Article Preview
TopIntroduction
Over the years, many different retrieval models, such as vector space models (Salton et al., 1975; Salton & Buckley 1988), classic probabilistic models (Robertson et al., 1995; Turtle & Croft, 1991; Fuhr, 1992), and statistical language models (Ponte & Croft, 1998; Lavrenko & Croft, 2001; Zhai & Lafferty, 2001a), have been proposed and studied in order to fix the issue of searching relevant documents in a large data source that satisfy the users’ information needs (Van Rijsbergen, 1979). Nevertheless, it remains a great challenge to develop Information Retrieval Systems (IRSs) that are robust, effective, and efficient.
The reason for the ineffectiveness of IRSs is predominantly caused by the ambiguity, incompleteness and imprecision of keywords that are used to express the genuine user’s information need. One well-known technique to bypass this shortcoming is to expand the original user query with extra terms that best characterize the actual user intent. In this regard, various approaches dealing with the proximity and the interdependence of words have been implemented and tested to assess the strength of the relationship between an extra word candidate and the user query in order to find the most important terms to be used as extra terms, or rather, as expansion features. (Carpineto & Romano, 2012)
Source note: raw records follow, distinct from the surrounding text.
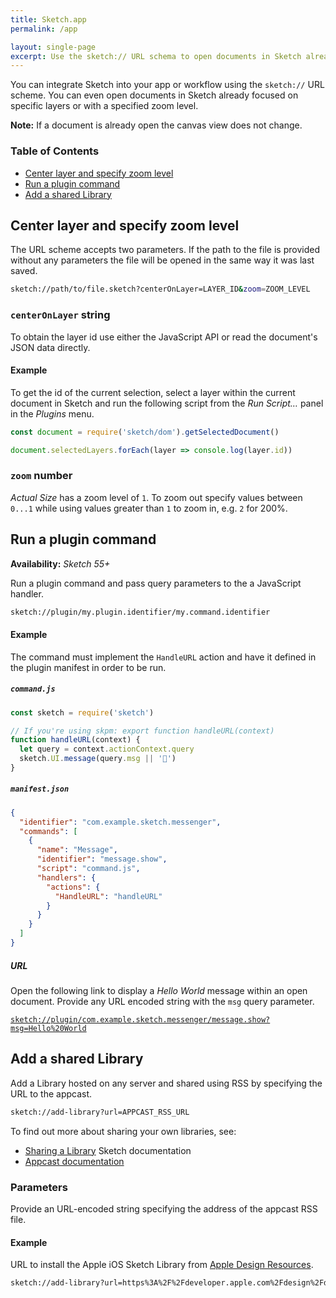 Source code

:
```yaml
---
title: Sketch.app
permalink: /app

layout: single-page
excerpt: Use the sketch:// URL schema to open documents in Sketch already focused on specific layers or with a specified zoom level.
---
```


You can integrate Sketch into your app or workflow using the `sketch://` URL scheme. You can even open documents in Sketch already focused on specific layers or with a specified zoom level.

**Note:** If a document is already open the canvas view does not change.

### Table of Contents

- [Center layer and specify zoom level](#center-layer)
- [Run a plugin command](#run-plugin-command)
- [Add a shared Library](#add-shared-library)

## Center layer and specify zoom level <a name="center-layer"></a>

The URL scheme accepts two parameters. If the path to the file is provided without any parameters the file will be opened in the same way it was last saved.

```sh
sketch://path/to/file.sketch?centerOnLayer=LAYER_ID&zoom=ZOOM_LEVEL
```

### `centerOnLayer` string

To obtain the layer id use either the JavaScript API or read the document's JSON data directly.

#### Example

To get the id of the current selection, select a layer within the current document in Sketch and run the following script from the _Run Script…_ panel in the _Plugins_ menu.

```js
const document = require('sketch/dom').getSelectedDocument()

document.selectedLayers.forEach(layer => console.log(layer.id))
```

### `zoom` number

_Actual Size_ has a zoom level of `1`. To zoom out specify values between `0...1` while using values greater than `1` to zoom in, e.g. `2` for 200%.

## Run a plugin command <a name="run-plugin-command"></a>

**Availability:** _Sketch 55+_

Run a plugin command and pass query parameters to the a JavaScript handler.

```sh
sketch://plugin/my.plugin.identifier/my.command.identifier
```

#### Example

The command must implement the `HandleURL` action and have it defined in the plugin manifest in order to be run.

##### `command.js`

```js
const sketch = require('sketch')

// If you're using skpm: export function handleURL(context)
function handleURL(context) {
  let query = context.actionContext.query
  sketch.UI.message(query.msg || '👋')
}
```

##### `manifest.json`

```json
{
  "identifier": "com.example.sketch.messenger",
  "commands": [
    {
      "name": "Message",
      "identifier": "message.show",
      "script": "command.js",
      "handlers": {
        "actions": {
          "HandleURL": "handleURL"
        }
      }
    }
  ]
}
```

##### URL

Open the following link to display a _Hello World_ message within an open document. Provide any URL encoded string with the `msg` query parameter.

[`sketch://plugin/com.example.sketch.messenger/message.show?msg=Hello%20World`](sketch://plugin/com.example.sketch.messenger/message.show?msg=Hello%20World)

## Add a shared Library <a name="add-shared-library"></a>

Add a Library hosted on any server and shared using RSS by specifying the URL to the appcast.

```sh
sketch://add-library?url=APPCAST_RSS_URL
```

To find out more about sharing your own libraries, see:

- [Sharing a Library](https://www.sketch.com/docs/libraries/#sharing-libraries) Sketch documentation
- [Appcast documentation](https://sparkle-project.org/documentation/)

### Parameters

Provide an URL-encoded string specifying the address of the appcast RSS file.

#### Example

URL to install the Apple iOS Sketch Library from [Apple Design Resources](https://developer.apple.com/design/resources/).

```sh
sketch://add-library?url=https%3A%2F%2Fdeveloper.apple.com%2Fdesign%2Fdownloads%2Fsketch.rss
```
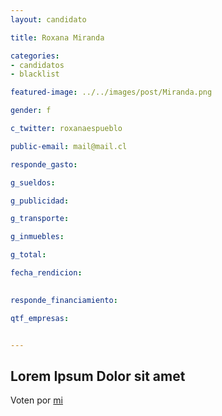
 ```yaml
---
layout: candidato

title: Roxana Miranda

categories: 
- candidatos
- blacklist

featured-image: ../../images/post/Miranda.png

gender: f

c_twitter: roxanaespueblo

public-email: mail@mail.cl

responde_gasto:

g_sueldos:

g_publicidad:

g_transporte:

g_inmuebles:

g_total:

fecha_rendicion:

 
responde_financiamiento: 

qtf_empresas:


---
```

Lorem Ipsum Dolor sit amet
---

Voten por [mi][left]

[left]: https://candideit.org
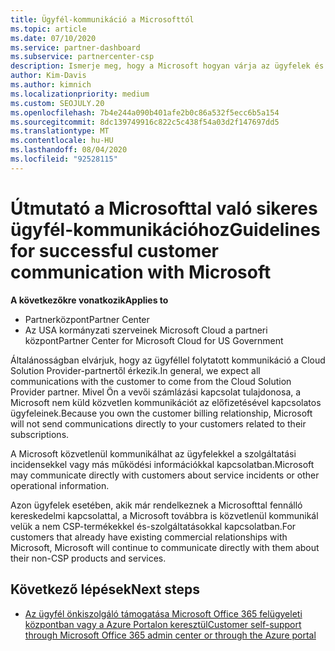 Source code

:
 ```yaml
---
title: Ügyfél-kommunikáció a Microsofttól
ms.topic: article
ms.date: 07/10/2020
ms.service: partner-dashboard
ms.subservice: partnercenter-csp
description: Ismerje meg, hogy a Microsoft hogyan várja az ügyfelek és partnerek közötti kommunikációt a Cloud Solution Provider programban.
author: Kim-Davis
ms.author: kimnich
ms.localizationpriority: medium
ms.custom: SEOJULY.20
ms.openlocfilehash: 7b4e244a090b401afe2b0c86a532f5ecc6b5a154
ms.sourcegitcommit: 8dc139749916c822c5c438f54a03d2f147697dd5
ms.translationtype: MT
ms.contentlocale: hu-HU
ms.lasthandoff: 08/04/2020
ms.locfileid: "92528115"
---
```

# <a name="guidelines-for-successful-customer-communication-with-microsoft"></a><span data-ttu-id="7e8b9-103">Útmutató a Microsofttal való sikeres ügyfél-kommunikációhoz</span><span class="sxs-lookup"><span data-stu-id="7e8b9-103">Guidelines for successful customer communication with Microsoft</span></span>

<span data-ttu-id="7e8b9-104">**A következőkre vonatkozik**</span><span class="sxs-lookup"><span data-stu-id="7e8b9-104">**Applies to**</span></span>

-  <span data-ttu-id="7e8b9-105">Partnerközpont</span><span class="sxs-lookup"><span data-stu-id="7e8b9-105">Partner Center</span></span>
-  <span data-ttu-id="7e8b9-106">Az USA kormányzati szerveinek Microsoft Cloud a partneri központ</span><span class="sxs-lookup"><span data-stu-id="7e8b9-106">Partner Center for Microsoft Cloud for US Government</span></span>

<span data-ttu-id="7e8b9-107">Általánosságban elvárjuk, hogy az ügyféllel folytatott kommunikáció a Cloud Solution Provider-partnertől érkezik.</span><span class="sxs-lookup"><span data-stu-id="7e8b9-107">In general, we expect all communications with the customer to come from the Cloud Solution Provider partner.</span></span> <span data-ttu-id="7e8b9-108">Mivel Ön a vevői számlázási kapcsolat tulajdonosa, a Microsoft nem küld közvetlen kommunikációt az előfizetésével kapcsolatos ügyfeleinek.</span><span class="sxs-lookup"><span data-stu-id="7e8b9-108">Because you own the customer billing relationship, Microsoft will not send communications directly to your customers related to their subscriptions.</span></span>

<span data-ttu-id="7e8b9-109">A Microsoft közvetlenül kommunikálhat az ügyfelekkel a szolgáltatási incidensekkel vagy más működési információkkal kapcsolatban.</span><span class="sxs-lookup"><span data-stu-id="7e8b9-109">Microsoft may communicate directly with customers about service incidents or other operational information.</span></span>

<span data-ttu-id="7e8b9-110">Azon ügyfelek esetében, akik már rendelkeznek a Microsofttal fennálló kereskedelmi kapcsolattal, a Microsoft továbbra is közvetlenül kommunikál velük a nem CSP-termékekkel és-szolgáltatásokkal kapcsolatban.</span><span class="sxs-lookup"><span data-stu-id="7e8b9-110">For customers that already have existing commercial relationships with Microsoft, Microsoft will continue to communicate directly with them about their non-CSP products and services.</span></span>

## <a name="next-steps"></a><span data-ttu-id="7e8b9-111">Következő lépések</span><span class="sxs-lookup"><span data-stu-id="7e8b9-111">Next steps</span></span>

- [<span data-ttu-id="7e8b9-112">Az ügyfél önkiszolgáló támogatása Microsoft Office 365 felügyeleti központban vagy a Azure Portalon keresztül</span><span class="sxs-lookup"><span data-stu-id="7e8b9-112">Customer self-support through Microsoft Office 365 admin center or through the Azure portal</span></span>](customer-self-support.md)
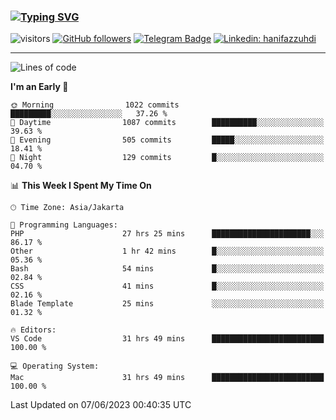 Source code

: ### [![Typing SVG](https://readme-typing-svg.herokuapp.com?font=lato&size=22&lines=Hi+There+👋)](https://git.io/typing-svg) 

![visitors](https://visitor-badge.glitch.me/badge?page_id=hanifazzuhdi.hanifazzuhdi)
[![GitHub followers](https://img.shields.io/github/followers/hanifazzuhdi?label=Follow&style=social)](https://github.com/hanifazzuhdi/?tab=follow) 
[![Telegram Badge](https://img.shields.io/badge/-hanif0198-blue?style=social&logo=telegram&link=https://www.t.me/hanif0198/)](https://www.t.me/hanif0198/) 
[![Linkedin: hanifazzuhdi](https://img.shields.io/badge/-hanifazzuhdi-blue?style=flat-square&logo=Linkedin&logoColor=white&link=https://www.linkedin.com/in/hanif-az-zuhdi-69688019b/)](https://www.linkedin.com/in/hanif-az-zuhdi-69688019b/) 

<hr/>

<!--START_SECTION:waka-->
![Lines of code](https://img.shields.io/badge/From%20Hello%20World%20I%27ve%20Written-19.7%20million%20lines%20of%20code-blue)

**I'm an Early 🐤** 

```text
🌞 Morning                1022 commits        █████████░░░░░░░░░░░░░░░░   37.26 % 
🌆 Daytime                1087 commits        ██████████░░░░░░░░░░░░░░░   39.63 % 
🌃 Evening                505 commits         █████░░░░░░░░░░░░░░░░░░░░   18.41 % 
🌙 Night                  129 commits         █░░░░░░░░░░░░░░░░░░░░░░░░   04.70 % 
```


📊 **This Week I Spent My Time On** 

```text
🕑︎ Time Zone: Asia/Jakarta

💬 Programming Languages: 
PHP                      27 hrs 25 mins      ██████████████████████░░░   86.17 % 
Other                    1 hr 42 mins        █░░░░░░░░░░░░░░░░░░░░░░░░   05.36 % 
Bash                     54 mins             █░░░░░░░░░░░░░░░░░░░░░░░░   02.84 % 
CSS                      41 mins             █░░░░░░░░░░░░░░░░░░░░░░░░   02.16 % 
Blade Template           25 mins             ░░░░░░░░░░░░░░░░░░░░░░░░░   01.32 % 

🔥 Editors: 
VS Code                  31 hrs 49 mins      █████████████████████████   100.00 % 

💻 Operating System: 
Mac                      31 hrs 49 mins      █████████████████████████   100.00 % 
```


 Last Updated on 07/06/2023 00:40:35 UTC
<!--END_SECTION:waka-->
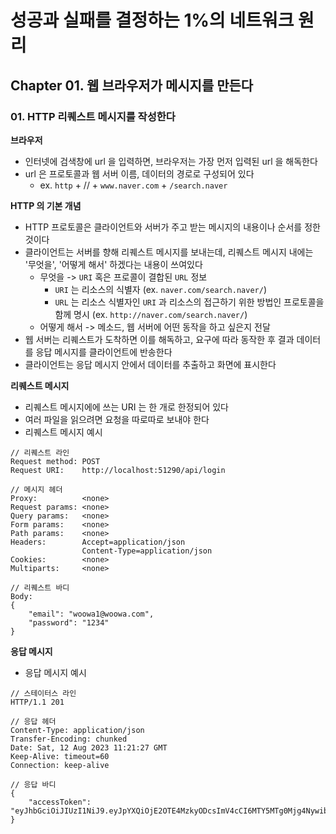 # 성공과 실패를 결정하는 1%의 네트워크 원리
## Chapter 01. 웹 브라우저가 메시지를 만든다
### 01. HTTP 리퀘스트 메시지를 작성한다

**브라우저**
- 인터넷에 검색창에 url 을 입력하면, 브라우저는 가장 먼저 입력된 url 을 해독한다
- url 은 프로토콜과 웹 서버 이름, 데이터의 경로로 구성되어 있다
  - ex. `http` + // + `www.naver.com` + `/search.naver`

**HTTP 의 기본 개념**
- HTTP 프로토콜은 클라이언트와 서버가 주고 받는 메시지의 내용이나 순서를 정한 것이다
- 클라이언트는 서버를 향해 리퀘스트 메시지를 보내는데, 리퀘스트 메시지 내에는 '무엇을', '어떻게 해서' 하겠다는 내용이 쓰여있다
  - 무엇을 -> `URI` 혹은 프로콜이 결합된 `URL` 정보
    - `URI` 는 리소스의 식별자 (ex. `naver.com/search.naver/`)
    - `URL` 는 리소스 식별자인 `URI` 과 리소스의 접근하기 위한 방법인 프로토콜을 함께 명시 (ex. `http://naver.com/search.naver/`)
  - 어떻게 해서 -> 메소드, 웹 서버에 어떤 동작을 하고 싶은지 전달
- 웹 서버는 리퀘스트가 도착하면 이를 해독하고, 요구에 따라 동작한 후 결과 데이터를 응답 메시지를 클라이언트에 반송한다
- 클라이언트는 응답 메시지 안에서 데이터를 추출하고 화면에 표시한다

**리퀘스트 메시지**
- 리퀘스트 메시지에에 쓰는 URI 는 한 개로 한정되어 있다
- 여러 파일을 읽으려면 요청을 따로따로 보내야 한다
- 리퀘스트 메시지 예시
```
// 리퀘스트 라인
Request method:	POST
Request URI:	http://localhost:51290/api/login

// 메시지 헤더
Proxy:			<none>
Request params:	<none>
Query params:	<none>
Form params:	<none>
Path params:	<none>
Headers:		Accept=application/json
				Content-Type=application/json
Cookies:		<none>
Multiparts:		<none>

// 리퀘스트 바디
Body:
{
    "email": "woowa1@woowa.com",
    "password": "1234"
}
```

**응답 메시지**
- 응답 메시지 예시
```
// 스테이터스 라인
HTTP/1.1 201 

// 응답 헤더
Content-Type: application/json
Transfer-Encoding: chunked
Date: Sat, 12 Aug 2023 11:21:27 GMT
Keep-Alive: timeout=60
Connection: keep-alive

// 응답 바디
{
    "accessToken": "eyJhbGciOiJIUzI1NiJ9.eyJpYXQiOjE2OTE4MzkyODcsImV4cCI6MTY5MTg0Mjg4NywibWVtYmVySWQiOjF9.ef5YSlw_BkaFDBBmz_0P7QdUqokT4tuDROQBWBSP3c8"
}
```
In this sense, the main goal of this work is to propose a robust correlation measure that evaluates the relatedness of words based on the co-occurrence and closeness of terms. This principle gives importance to words that frequently occur in the same context during the search process. For example, the term ‘IJIRR’ is often found in the same sites where the words ‘Journal,’ ‘IGI Global’, and ‘Retrieval’ occur. Relying on this concept was not a coincidence but rather came as a result of the researches conducted recently about the growth of the World Wide Web. All of these researches have demonstrated an exponential growth of the Web and rapid increase in the number of new pages created. In his study, Ranganathan (2011) estimated that the volume of online data indexed by Google had increased from 5 exabytes in 2002 to 280 exabytes in 2009. According to Zhu et al. (2009), this volume is expected to double in every 18 months. Ntoulas et al. (2004) interpreted these statistics in terms of the number of new pages created and indicated that their number is increasing by 8% a week. The work of Bharat and Broder (1998) went further and estimated that the World Wide Web pages are growing at the rate of 7.5 pages every second. This revolution, that the Web is witnessing, has led to the appearance of two points:
- •
The first point is the entry of new words into the Web which is estimated, according to Williams and Zobel (2005), at about one new word in every two hundred words. Studies by (Williams and Zobel, 2005; Eisenstein et al., 2012; Sun, 2010) have shown that this invasion is mainly due to: neologisms, acronyms, abbreviations, emoticons, URLs and typographical errors.
- •
The second point is that the users use these new words during the search. Chen et al. (2007) indicated in their study that more than 17% of query terms are non-dictionary words, 45% of them are E-speak (lol), 18% are companies and products (Google), 16% are proper names, 15% are misspellings and foreign words (Subramaniam et al., 2009; Ahmad & Kondrak, 2005).